While it's difficult to find reliable statistics that compare adolescent drinking in Australia with other countries, we can gain insight into how teenagers drink by looking at the country's historical relationship with alcohol and how we're culturally primed for drinking by the alcohol industry. During early European invasion, convicts in Australia were partially paid with rum (NSW was even considered a "rum state" for a period of time), and heavy drinking was deemed normal.
"According to the author of The Rum State, Milton Lewis, heavy drinking was an established cultural norm transported to Australia at the time of colonisation," writes Rob Moodie, Professor of Global Health, the University of Melbourne in The Conversation. It's fair to assume that there's a long history of passing down these cultural norms to our children.
What are the dangers of underage drinking? What can be the consequences for teenagers drinking?

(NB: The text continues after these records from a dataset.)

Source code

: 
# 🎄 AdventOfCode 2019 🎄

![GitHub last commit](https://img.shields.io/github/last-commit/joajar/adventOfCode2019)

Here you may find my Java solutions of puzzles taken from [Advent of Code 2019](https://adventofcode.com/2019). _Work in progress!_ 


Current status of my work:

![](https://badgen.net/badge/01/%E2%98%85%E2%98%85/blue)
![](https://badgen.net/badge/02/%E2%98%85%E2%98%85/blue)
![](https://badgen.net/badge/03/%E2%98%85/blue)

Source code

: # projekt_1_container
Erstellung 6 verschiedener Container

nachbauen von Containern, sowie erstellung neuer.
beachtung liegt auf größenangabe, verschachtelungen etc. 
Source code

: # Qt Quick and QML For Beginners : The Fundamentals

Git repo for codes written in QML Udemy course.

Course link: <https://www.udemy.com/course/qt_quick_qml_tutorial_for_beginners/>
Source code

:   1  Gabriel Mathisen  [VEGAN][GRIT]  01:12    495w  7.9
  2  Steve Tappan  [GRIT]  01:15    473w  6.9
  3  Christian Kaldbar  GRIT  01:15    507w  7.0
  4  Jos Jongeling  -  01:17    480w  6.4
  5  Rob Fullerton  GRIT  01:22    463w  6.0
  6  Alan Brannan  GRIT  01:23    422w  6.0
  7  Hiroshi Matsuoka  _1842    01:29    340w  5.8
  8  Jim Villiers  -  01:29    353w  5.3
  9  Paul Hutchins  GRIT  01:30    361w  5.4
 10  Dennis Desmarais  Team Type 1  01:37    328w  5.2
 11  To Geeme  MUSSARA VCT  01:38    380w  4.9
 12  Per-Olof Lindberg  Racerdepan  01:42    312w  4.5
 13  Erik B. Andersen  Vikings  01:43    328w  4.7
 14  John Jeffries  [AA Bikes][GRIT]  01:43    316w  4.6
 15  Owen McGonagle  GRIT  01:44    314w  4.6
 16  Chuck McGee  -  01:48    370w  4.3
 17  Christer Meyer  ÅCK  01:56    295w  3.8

Binge drinking and heavy, frequent drinking has consequences for everyone. Chronic use over time can cause conflict in relationships, adverse health and addiction. But there are some added risks for adolescents. According to Drinkaware.co.uk, "Due to a young person's lower body weight and limited ability to metabolise alcohol, acute intoxication can occur rapidly in children and young people."
Some scientists and health practitioners believe that because the prefrontal cortex – the section of the brain thought to guide rational decision-making – doesn't fully develop until a person hits 25, underage drinking can be riskier for young adults. They believe early alcohol use negatively impacts brain development.
Is it an offence? In Australia, could there be a fine or jail time or another penalty for underage drinking?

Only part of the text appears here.